■ TASK DETAILS ■
Which of the lines below include "average"? Each one should be copied out.
= = = = =
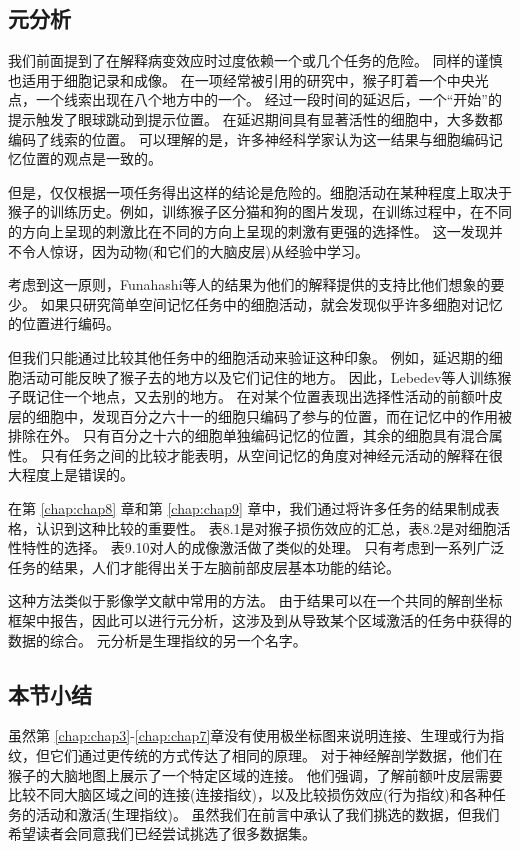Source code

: \subsection{元分析}
我们前面提到了在解释病变效应时过度依赖一个或几个任务的危险。
同样的谨慎也适用于细胞记录和成像。
在一项经常被引用的研究中\cite{funahashi1989mnemonic}，猴子盯着一个中央光点，一个线索出现在八个地方中的一个。
经过一段时间的延迟后，一个“开始”的提示触发了眼球跳动到提示位置。
在延迟期间具有显著活性的细胞中，大多数都编码了线索的位置。
可以理解的是，许多神经科学家认为这一结果与细胞编码记忆位置的观点是一致的。


\par
但是，仅仅根据一项任务得出这样的结论是危险的。细胞活动在某种程度上取决于猴子的训练历史。例如，训练猴子区分猫和狗的图片发现\cite{freedman2006experience}，在训练过程中，在不同的方向上呈现的刺激比在不同的方向上呈现的刺激有更强的选择性。
这一发现并不令人惊讶，因为动物(和它们的大脑皮层)从经验中学习。

\par
考虑到这一原则，Funahashi等人\cite{funahashi1989mnemonic}的结果为他们的解释提供的支持比他们想象的要少。
如果只研究简单空间记忆任务中的细胞活动，就会发现似乎许多细胞对记忆的位置进行编码。


\par
但我们只能通过比较其他任务中的细胞活动来验证这种印象。
例如，延迟期的细胞活动可能反映了猴子去的地方以及它们记住的地方。
因此，Lebedev等人\cite{lebedev2004representation}训练猴子既记住一个地点，又去别的地方。
在对某个位置表现出选择性活动的前额叶皮层的细胞中，发现百分之六十一的细胞只编码了参与的位置，而在记忆中的作用被排除在外。
只有百分之十六的细胞单独编码记忆的位置，其余的细胞具有混合属性。
只有任务之间的比较才能表明，从空间记忆的角度对神经元活动的解释在很大程度上是错误的。


\par
在第 \ref{chap:chap8} 章和第 \ref{chap:chap9} 章中，我们通过将许多任务的结果制成表格，认识到这种比较的重要性。
表8.1是对猴子损伤效应的汇总，表8.2是对细胞活性特性的选择。
表9.10对人的成像激活做了类似的处理。
只有考虑到一系列广泛任务的结果，人们才能得出关于左脑前部皮层基本功能的结论。

\par
这种方法类似于影像学文献中常用的方法。
由于结果可以在一个共同的解剖坐标框架中报告，因此可以进行元分析，这涉及到从导致某个区域激活的任务中获得的数据的综合。
元分析是生理指纹的另一个名字。


\subsection{本节小结}
虽然第 \ref{chap:chap3}-\ref{chap:chap7}章没有使用极坐标图来说明连接、生理或行为指纹，但它们通过更传统的方式传达了相同的原理。
对于神经解剖学数据，他们在猴子的大脑地图上展示了一个特定区域的连接。
他们强调，了解前额叶皮层需要比较不同大脑区域之间的连接(连接指纹)，以及比较损伤效应(行为指纹)和各种任务的活动和激活(生理指纹)。
虽然我们在前言中承认了我们挑选的数据，但我们希望读者会同意我们已经尝试挑选了很多数据集。

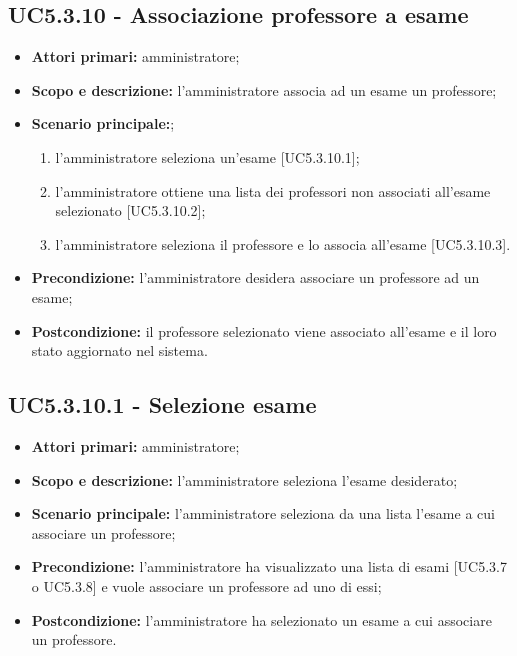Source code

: \documentclass[AnalisiDeiRequisiti.tex]{subfiles}
\begin{document}
\subsection{UC5.3.10 - Associazione professore a esame}
\begin{itemize}
	\item \textbf{Attori primari:} amministratore;
	\item \textbf{Scopo e descrizione:} l'amministratore associa ad un esame un professore;
	\item \textbf{Scenario principale:};
	\begin{enumerate}
		\item l'amministratore seleziona un'esame [UC5.3.10.1];
		\item l'amministratore ottiene una lista dei professori non associati all'esame selezionato [UC5.3.10.2];
		\item l'amministratore seleziona il professore e lo associa all'esame [UC5.3.10.3].
	\end{enumerate}
	\item \textbf{Precondizione:} l'amministratore desidera associare un professore ad un esame; 
	\item \textbf{Postcondizione:} il professore selezionato viene associato all'esame e il loro stato aggiornato nel sistema.
\end{itemize}
\subsection{UC5.3.10.1 - Selezione esame}
\begin{itemize}
	\item \textbf{Attori primari:} amministratore;
	\item \textbf{Scopo e descrizione:} l'amministratore seleziona l'esame desiderato;
	\item \textbf{Scenario principale:} l'amministratore seleziona da una lista l'esame a cui associare un professore;
	\item \textbf{Precondizione:} l'amministratore ha visualizzato una lista di esami [UC5.3.7 o UC5.3.8] e vuole associare un professore ad uno di essi; 
	\item \textbf{Postcondizione:} l'amministratore ha selezionato un esame a cui associare un professore.
\end{itemize}
\end{document}
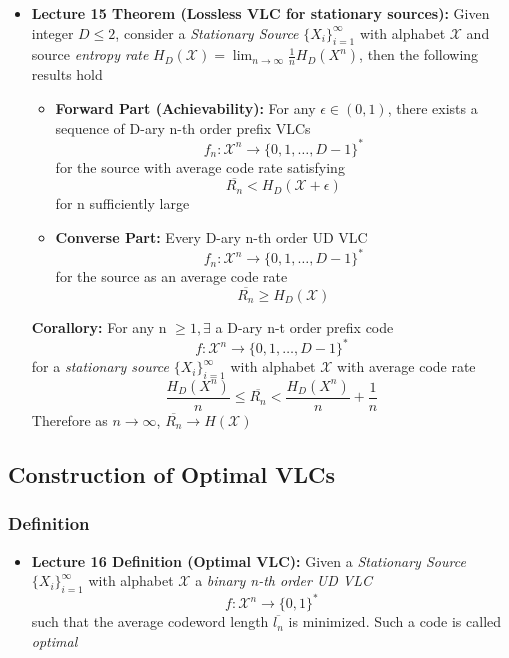 \documentclass{article}
\begin{document}
\begin{itemize}
    \item \textbf{Lecture 15 Theorem (Lossless VLC for stationary sources): } Given integer \(D \leq 2\), consider a \textit{Stationary Source} \(\{X_i\}^\infty_{i=1}\) with alphabet \(\mathcal{X}\)
    and source \textit{entropy rate} \(H_D(\mathcal{X}) = \lim_{n\to\infty} \frac{1}{n} H_D(X^n)\), then the following results hold
    \begin{itemize}
        \item \textbf{Forward Part (Achievability):} For any \(\epsilon \in (0,1)\), there exists a sequence of D-ary n-th order prefix VLCs
        \[f_n: \mathcal{X}^n \to \{0,1,\ldots, D-1\}^*\]
        for the source with average code rate satisfying 
        \[\overline{R_n} < H_D(\mathcal{X} + \epsilon)\]
        for n sufficiently large

        \item \textbf{Converse Part:} Every D-ary n-th order UD VLC
        \[ f_n: \mathcal{X}^n \to \{0,1,\ldots, D-1\}^*\]
        for the source as an average code rate
        \[\overline{R_n} \geq H_D(\mathcal{X})\]
    \end{itemize}
    \textbf{Corallory:} For any n \(\geq 1, \exists\)  a D-ary n-t order prefix code
    \[f: \mathcal{X}^n \to \{0,1,\ldots, D-1\}^*\]
    for a \textit{stationary source} \(\{X_i\}^\infty_{i=1}\) with alphabet \(\mathcal{X}\) with average code rate
    \[\frac{H_D(X^n)}{n} \leq \overline{R_n} < \frac{H_D(X^n)}{n} + \frac{1}{n}\]
    Therefore as \(n \to \infty\), \(\overline{R_n} \to H(\mathcal{X})\)
\end{itemize}

\subsection{Construction of Optimal VLCs}
\subsubsection{Definition}
\begin{itemize}
    \item \textbf{Lecture 16 Definition (Optimal VLC):} Given a \textit{Stationary Source} \(\{X_i\}^\infty_{i=1}\) with alphabet \(\mathcal{X}\) 
    a \textit{binary n-th order UD VLC}
    \[f: \mathcal{X}^n \to \{0,1\}^*\]
    such that the average codeword length \(\overline{l_n}\) is minimized. Such a code is called \textit{optimal}
\end{itemize}
\end{document}
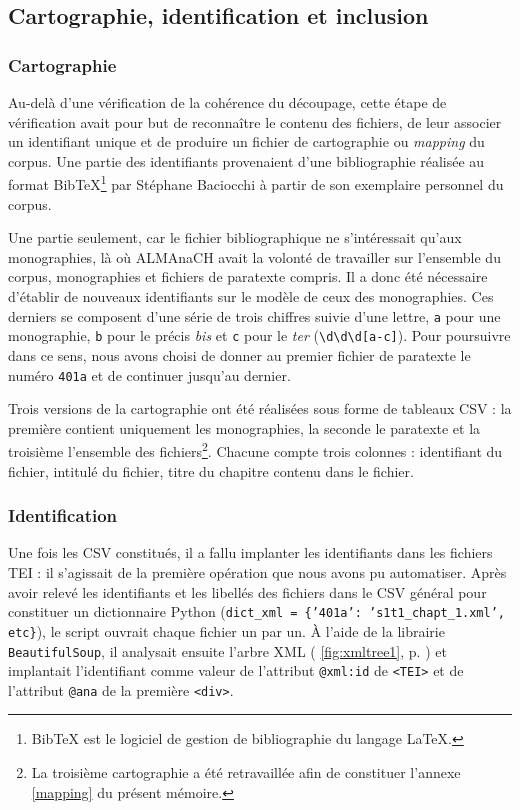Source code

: \subsection{Cartographie, identification et inclusion}

\subsubsection{Cartographie}

Au-delà d'une vérification de la cohérence du découpage, cette étape de vérification avait pour but de reconnaître le contenu des fichiers, de leur associer un identifiant unique et de produire un fichier de cartographie ou \og \textit{mapping} \fg{} du corpus. Une partie des identifiants provenaient d'une bibliographie réalisée au format BibTeX\footnote{BibTeX est le logiciel de gestion de bibliographie du langage \LaTeX.} par Stéphane Baciocchi à partir de son exemplaire personnel du corpus.

Une partie seulement, car le fichier bibliographique ne s'intéressait qu'aux monographies, là où ALMAnaCH avait la volonté de travailler sur l'ensemble du corpus, monographies et fichiers de paratexte compris. Il a donc été nécessaire d'établir de nouveaux identifiants sur le modèle de ceux des monographies. Ces derniers se composent d'une série de trois chiffres suivie d'une lettre, \texttt{a} pour une monographie, \texttt{b} pour le précis \textit{bis} et \texttt{c} pour le \textit{ter} (\texttt{\textbackslash d\textbackslash d\textbackslash d[a-c]}). Pour poursuivre dans ce sens, nous avons choisi de donner au premier fichier de paratexte le numéro \texttt{401a} et de continuer jusqu'au dernier.

Trois versions de la cartographie ont été réalisées sous forme de tableaux CSV : la première contient uniquement les monographies, la seconde le paratexte et la troisième l'ensemble des fichiers\footnote{La troisième cartographie a été retravaillée afin de constituer l'annexe \ref{mapping} du présent mémoire.}. Chacune compte trois colonnes : identifiant du fichier, intitulé du fichier, titre du chapitre contenu dans le fichier.

\subsubsection{Identification}

Une fois les CSV constitués, il a fallu implanter les identifiants dans les fichiers TEI : il s'agissait de la première opération que nous avons pu automatiser. Après avoir relevé les identifiants et les libellés des fichiers dans le CSV général pour constituer un dictionnaire Python (\texttt{dict\_xml = \{'401a': 's1t1\_chapt\_1.xml', etc\}}), le script ouvrait chaque fichier un par un. À l'aide de la librairie \texttt{BeautifulSoup}, il analysait ensuite l'arbre XML (\fig{} \ref{fig:xmltree1}, p. \pageref{fig:xmltree1}) et implantait l'identifiant comme valeur de l'attribut \texttt{@xml:id} de \texttt{<TEI>} et de l'attribut \texttt{@ana} de la première \texttt{<div>}.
= = = = =
■ THE ANSWER ■
        for the source with average code rate satisfying 
        for the source as an average code rate
    for a \textit{stationary source} \(\{X_i\}^\infty_{i=1}\) with alphabet \(\mathcal{X}\) with average code rate
    such that the average codeword length \(\overline{l_n}\) is minimized. Such a code is called \textit{optimal}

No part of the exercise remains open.